Coe, Mount Mercy, University of Iowa in pursuit of new presidents

Coe names interim, cites search difficulties during pandemic

Coe College President David McInally is shown during the May 6, 2018, commencement. It was announced Wednesday that McIn
Coe College President David McInally is shown during the May 6, 2018, commencement. It was announced Wednesday that McInally, who is to retire at the end of this academic year, will become chancellor on Jan. 1, while David T. Hayes, Coe’s vice president for advancement, will become interim president. The Coe search for a new president has been complicated by the pandemic. (The Gazette)

Three colleges in the Corridor are now looking for a new president — searches that are being complicated by the coronavirus pandemic.

University of Iowa President Bruce Harreld announced last week he would be retiring, though he will remain on the job until a new president is hired and his team guides the campus during a hybrid semester — or year.

At Coe College in Cedar Rapids, President David McInally announced in February plans to retire after the 2020-21 academic year.

On Wednesday, the college announced McInally will transition to retirement by becoming chancellor Jan. 1 while David T. Hayes, Coe’s vice president for advancement, steps in as interim president.

Hayes, a Coe graduate and a lawyer, said in a statement said he’s “honored to continue serving my alma mater alongside my faculty and staff peers. Together with Dave McInally, I am eager to build on the momentum Coe has experienced during his tenure.”

Coe had seen enrollment growth for years, although it dipped slightly this fall, as did many campuses nationally. This fall, the private liberal arts college reported 1,356 full-time students, down from 1,391 full-time students last fall, and 1,431 total students.

Coe’s board said in February it would “move quickly” to find a successor to McInally, who became Coe’s 15th president July 1, 2013. But board members halted the process in July, citing pandemic-related complexities.
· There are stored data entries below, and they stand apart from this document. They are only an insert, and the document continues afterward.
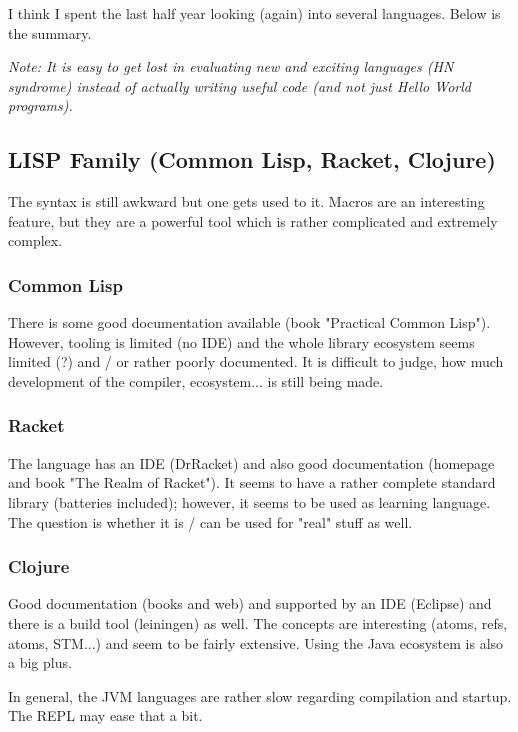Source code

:
I think I spent the last half year looking (again) into several languages. Below is the summary.

\emph{Note: It is easy to get lost in evaluating new and exciting languages (HN syndrome) instead of actually writing useful code (and not just Hello World programs).}

\subsection{LISP Family (Common Lisp, Racket, Clojure)}

The syntax is still awkward but one gets used to it. Macros are an interesting feature, but they are a powerful tool which is rather complicated and extremely complex.

\subsubsection{Common Lisp}

There is some good documentation available (book "Practical Common Lisp"). However, tooling is limited (no IDE) and the whole library ecosystem seems limited (?) and / or rather poorly documented. It is difficult to judge, how much development of the compiler, ecosystem... is still being made.

\subsubsection{Racket}

The language has an IDE (DrRacket) and also good documentation (homepage and book "The Realm of Racket"). It seems to have a rather complete standard library (batteries included); however, it seems to be used as learning language. The question is whether it is / can be used for "real" stuff as well.

\subsubsection{Clojure}

Good documentation (books and web) and supported by an IDE (Eclipse) and there is a build tool (leiningen) as well. The concepts are interesting (atoms, refs, atoms, STM...) and seem to be fairly extensive. Using the Java ecosystem is also a big plus.

In general, the JVM languages are rather slow regarding compilation and startup. The REPL may ease that a bit.

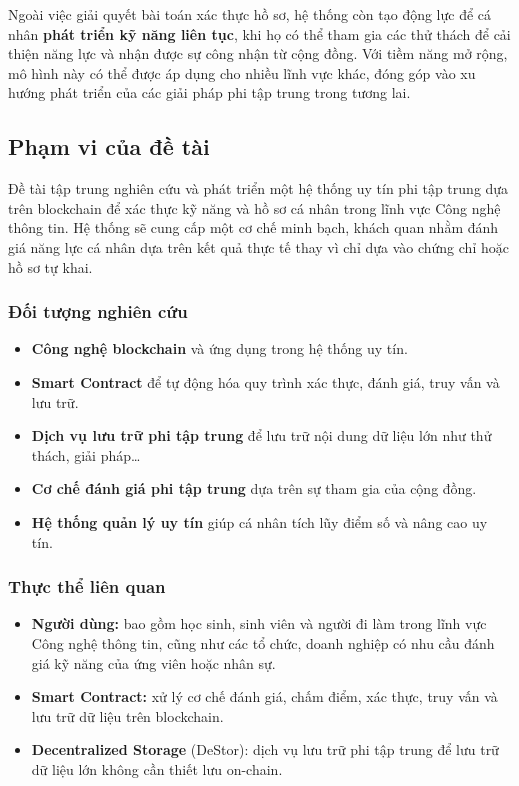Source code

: Ngoài việc giải quyết bài toán xác thực hồ sơ, hệ thống còn tạo động lực để cá nhân \textbf{phát triển kỹ năng liên tục}, khi họ có thể tham gia các thử thách
để cải thiện năng lực và nhận được sự công nhận từ cộng đồng. Với tiềm năng mở rộng, mô hình này có thể được áp dụng cho nhiều lĩnh vực khác,
đóng góp vào xu hướng phát triển của các giải pháp phi tập trung trong tương lai.

\subsection*{\thesubsection\quad Phạm vi của đề tài}

Đề tài tập trung nghiên cứu và phát triển một hệ thống uy tín phi tập trung dựa trên blockchain để xác thực kỹ năng và hồ sơ cá nhân trong lĩnh vực Công nghệ thông tin.
Hệ thống sẽ cung cấp một cơ chế minh bạch, khách quan nhằm đánh giá năng lực cá nhân dựa trên kết quả thực tế thay vì chỉ dựa vào chứng chỉ hoặc hồ sơ tự khai.

\subsubsection*{\thesubsubsection\quad Đối tượng nghiên cứu}
\begin{itemize}
  \item \textbf{Công nghệ blockchain} và ứng dụng trong hệ thống uy tín.
  \item \textbf{Smart Contract} để tự động hóa quy trình xác thực, đánh giá, truy vấn và lưu trữ.
  \item \textbf{Dịch vụ lưu trữ phi tập trung} để lưu trữ nội dung dữ liệu lớn như thử thách, giải pháp\dots
  \item \textbf{Cơ chế đánh giá phi tập trung} dựa trên sự tham gia của cộng đồng.
  \item \textbf{Hệ thống quản lý uy tín} giúp cá nhân tích lũy điểm số và nâng cao uy tín.
\end{itemize}

\subsubsection*{\thesubsubsection\quad Thực thể liên quan}
\begin{itemize}
  \item \textbf{Người dùng:} bao gồm học sinh, sinh viên và người đi làm trong lĩnh vực Công nghệ thông tin, cũng như các tổ chức, doanh nghiệp có nhu cầu đánh giá kỹ năng của ứng viên hoặc nhân sự.
  \item \textbf{Smart Contract:} xử lý cơ chế đánh giá, chấm điểm, xác thực, truy vấn và lưu trữ dữ liệu trên blockchain.
  \item \textbf{Decentralized Storage} (DeStor): dịch vụ lưu trữ phi tập trung để lưu trữ dữ liệu lớn không cần thiết lưu on-chain.
\end{itemize}

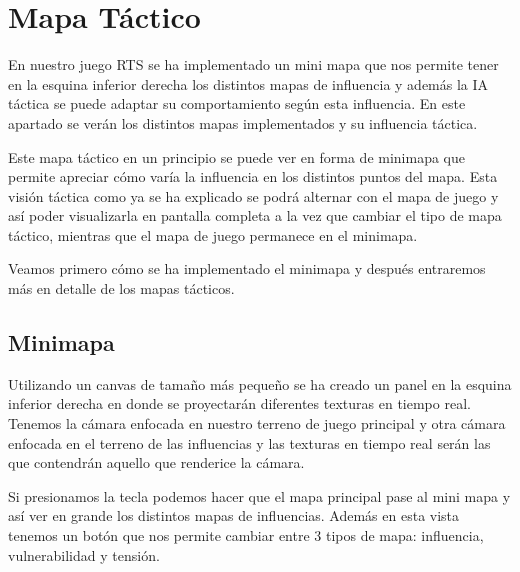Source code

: \section{Mapa Táctico}

En nuestro juego RTS se ha implementado un mini mapa que nos permite tener en
la esquina inferior derecha los distintos mapas de influencia y además la IA táctica se
puede adaptar su comportamiento según esta influencia. En este apartado se verán los
distintos mapas implementados y su influencia táctica.

Este mapa táctico en un principio se puede ver en forma de minimapa que permite apreciar cómo varía la influencia en los distintos puntos del mapa. Esta visión táctica como ya se ha explicado se podrá alternar con el mapa de juego y así poder visualizarla en pantalla completa a la vez que cambiar el tipo de mapa táctico, mientras que el mapa de juego permanece en el minimapa.

Veamos primero cómo se ha implementado el minimapa y después entraremos más en detalle de los mapas tácticos.

\subsection{Minimapa}

Utilizando un canvas de tamaño más pequeño se ha creado un panel en la esquina inferior derecha en donde se proyectarán diferentes texturas en tiempo real. Tenemos la cámara enfocada en nuestro terreno de juego principal y otra cámara enfocada en el terreno de las influencias y las texturas en tiempo real serán las que contendrán aquello que renderice la cámara. 

Si presionamos la tecla  podemos hacer que el mapa principal pase al mini mapa y así ver en grande los distintos mapas de influencias.  Además en esta vista tenemos un botón que nos permite cambiar entre 3 tipos de mapa: influencia, vulnerabilidad y tensión.

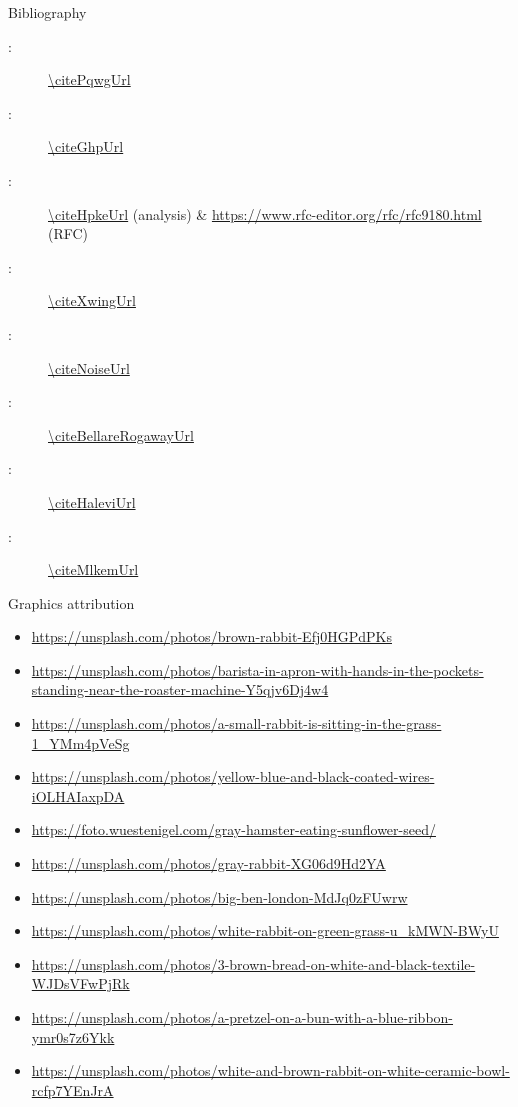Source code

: 
\begin{frame}{Bibliography}
  \begin{description}
    \item[\citePqwg:] \url{\citePqwgUrl}
    \item[\citeGhp:] \url{\citeGhpUrl}
    \item[\citeHpke:] \url{\citeHpkeUrl} (analysis) \& \url{https://www.rfc-editor.org/rfc/rfc9180.html} (RFC)
    \item[\citeXwing:] \url{\citeXwingUrl}
    \item[\citeNoise:] \url{\citeNoiseUrl}
    \item[\citeBellareRogaway:] \url{\citeBellareRogawayUrl}
    \item[\citeHalevi:]  \url{\citeHaleviUrl}
    \item[\citeMlkem:]  \url{\citeMlkemUrl}
  \end{description}
\end{frame}

\begin{frame}{Graphics attribution}
  \tiny
  \begin{itemize}
    \item \url{https://unsplash.com/photos/brown-rabbit-Efj0HGPdPKs}
    \item \url{https://unsplash.com/photos/barista-in-apron-with-hands-in-the-pockets-standing-near-the-roaster-machine-Y5qjv6Dj4w4}
    \item \url{https://unsplash.com/photos/a-small-rabbit-is-sitting-in-the-grass-1_YMm4pVeSg}
    \item \url{https://unsplash.com/photos/yellow-blue-and-black-coated-wires-iOLHAIaxpDA}
    \item \url{https://foto.wuestenigel.com/gray-hamster-eating-sunflower-seed/}
    \item \url{https://unsplash.com/photos/gray-rabbit-XG06d9Hd2YA}
    \item \url{https://unsplash.com/photos/big-ben-london-MdJq0zFUwrw}
    \item \url{https://unsplash.com/photos/white-rabbit-on-green-grass-u_kMWN-BWyU}
    \item \url{https://unsplash.com/photos/3-brown-bread-on-white-and-black-textile-WJDsVFwPjRk}
    \item \url{https://unsplash.com/photos/a-pretzel-on-a-bun-with-a-blue-ribbon-ymr0s7z6Ykk}
    \item \url{https://unsplash.com/photos/white-and-brown-rabbit-on-white-ceramic-bowl-rcfp7YEnJrA}
  \end{itemize}
\end{frame}

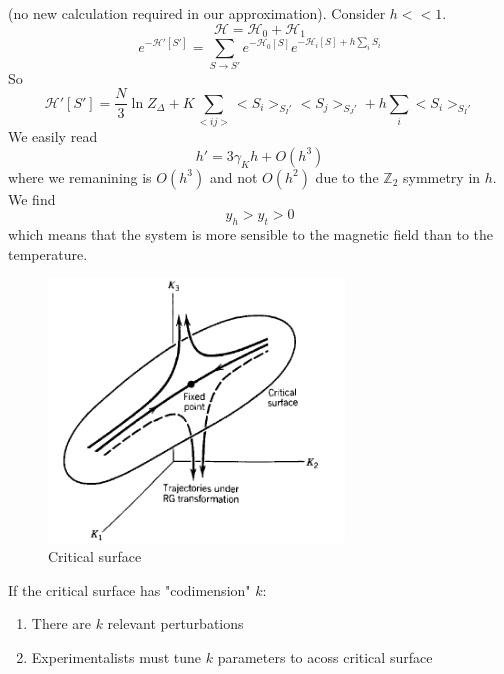 \documentclass[a4paper]{book}
\theoremstyle{definition}
\theoremstyle{remark}
\begin{document}
(no new calculation required in our approximation). Consider $h << 1$. 
\begin{equation}
    \mathcal{H} = \mathcal{H}_0 + \mathcal{H}_1
\end{equation}
\begin{equation}
    e^{-\mathcal{H}'[S']} = \sum_{S \rightarrow S'} e^{-\mathcal{H}_0[S]}e^{-\mathcal{H}_i[S] + h \sum_i S_i}
\end{equation}
So 
\begin{equation}
    \mathcal{H}'[S'] = \frac{N}{3}\ln Z_{\Delta} + K \sum_{<ij>}<S_i>_{S_I'}<S_j>_{S_J'} + h\sum _i <S_i>_{S_I'}
\end{equation}
We easily read 
\begin{equation}
    h' = 3\gamma_K h + O(h^3)
\end{equation}
where we remanining is $O(h^3)$ and not  $O(h^2)$ due to the $\mathbb{Z}_2$ symmetry in $h$. We find 
\begin{equation}
    y_h > y_t > 0
\end{equation}
which means that the system is more sensible to the magnetic field than to the temperature. \par \medskip 
\begin{figure}
    \centering
    \includegraphics[width=0.7\textwidth]{criticalsf}
    \caption{Critical surface}
\end{figure}

If the critical surface has "codimension" $k$: 
\begin{enumerate}
    \item There are $k$ relevant perturbations 
    \item Experimentalists must tune $k$ parameters to acoss critical surface
\end{enumerate}
\end{document}
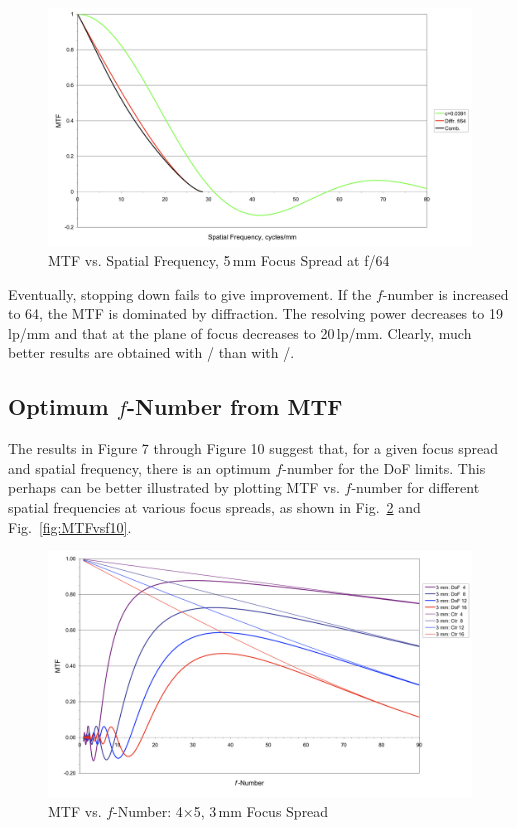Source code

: \documentclass[11pt, oneside]{scrartcl}   	%
\newcommand{\f}[1]{\mbox{\raisebox{2pt}{\footnotesize $f$\hspace{-1.2pt}}/\hspace{-0.6pt}\raisebox{-0.6pt}{\small #1}}}
\begin{document}
\begin{figure}[htbp] %
   \centering
   \includegraphics[width=\linewidth]{figure/fig_dofd_10} 
   \caption{MTF vs. Spatial Frequency, 5\,mm Focus Spread at f/64}
   \label{fig:MTFvssf64}
\end{figure}
Eventually, stopping down fails to give improvement. If the $f$-number is increased to 64, the
MTF is dominated by diffraction. The resolving power decreases to 19\,lp/mm and that at the 
plane of focus decreases to 20\,lp/mm. Clearly, much better results are obtained with \f{45} than with \f{64}.
\subsection{Optimum $f$-Number from MTF}

The results in Figure 7 through Figure 10 suggest that, for a given focus spread and spatial frequency, there is an optimum $f$-number for the DoF limits. This perhaps can be better illustrated by plotting MTF vs. $f$-number for different spatial frequencies at various focus spreads, as shown in Fig.~\ref{fig:MTFvsf3} and Fig.~\ref{fig:MTFvsf10}.
\begin{figure}[htbp] %
   \centering
   \includegraphics[width=\linewidth]{figure/fig_dofd_11} 
   \caption{MTF vs. $f$-Number: 4×5, 3\,mm Focus Spread}
   \label{fig:MTFvsf3}
\end{figure}
\end{document}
Coe Trustee Ken Golder, chairman of the presidential search committee, said in a July 15 update that potential presidential candidates were hesitant to leave their current jobs, given the pandemic and “the unpredictability of Coe’s condition as we get to this fall.”

Finalists, he wrote, would have been scheduled to visit campus just after Coe’s fall reopening, “when we are unsure of our ability to hold large group meetings.”

“We feel that it would be shortchanging the candidates, the campus and the selection process itself with COVID-19-related limitations on our effectiveness as a committee,” Golder wrote.

Coe’s national search will resume “as soon as it is safe for candidates to travel to campus,” Coe spokeswoman Natalie Milke told The Gazette.


Mount Mercy University in Cedar Rapids also is looking for a new president.

Its new president, Robert Beatty, resigned abruptly after two months on the job — and as the campus was facing the same COVID-19 woes as others across the country in addition to widespread cleanup following the Aug. 10 derecho.

A Cedar Rapids-native, Beatty assumed his first presidency at Mount Mercy.

His background included short stints at other colleges and universities: dean at Whitworth University from 2010-12; dean of the College of Business at Rowan University from 2012-14; business dean at Florida Gulf Coast University from 2014-19; and business dean for University of Texas at Tyler from 2019-20, when he came to Mount Mercy.

In announcing his resignation, Mount Mercy in September appointed Tim Laurent, its provost and vice president for academic affairs, as interim president.

Although a spokeswoman told The Gazette that Laurent remains interim president, the college’s website lists him as “president,” adding he was named president in September 2020.

“The board of trustees is determining plans for Mount Mercy’s future leadership team,” spokeswoman Jamie Jones told The Gazette, when asked about the discrepancy.

Coe search

With all three campuses taking different tacks to finding a next president, Coe — although on pause — has reported completing “great prep work thus far,” with listening sessions, a clear agenda and “compelling search profile.”

“That part of the process will be ready to go whenever we determine that conditions will allow an effective restart for ads and interviews,” according to Trustee Golder’s July message.

Hayes, the interim president, graduated magna cum laude from Coe in 1993.

He earned a law degree from the UI and launched a professional career before returning to Coe in 2001. He worked as a full-time professor, director of gift planning, legal adviser to the president, and he directed Coe’s prelaw and environmental studies program — among other things — before transitioning to vice president in 2014.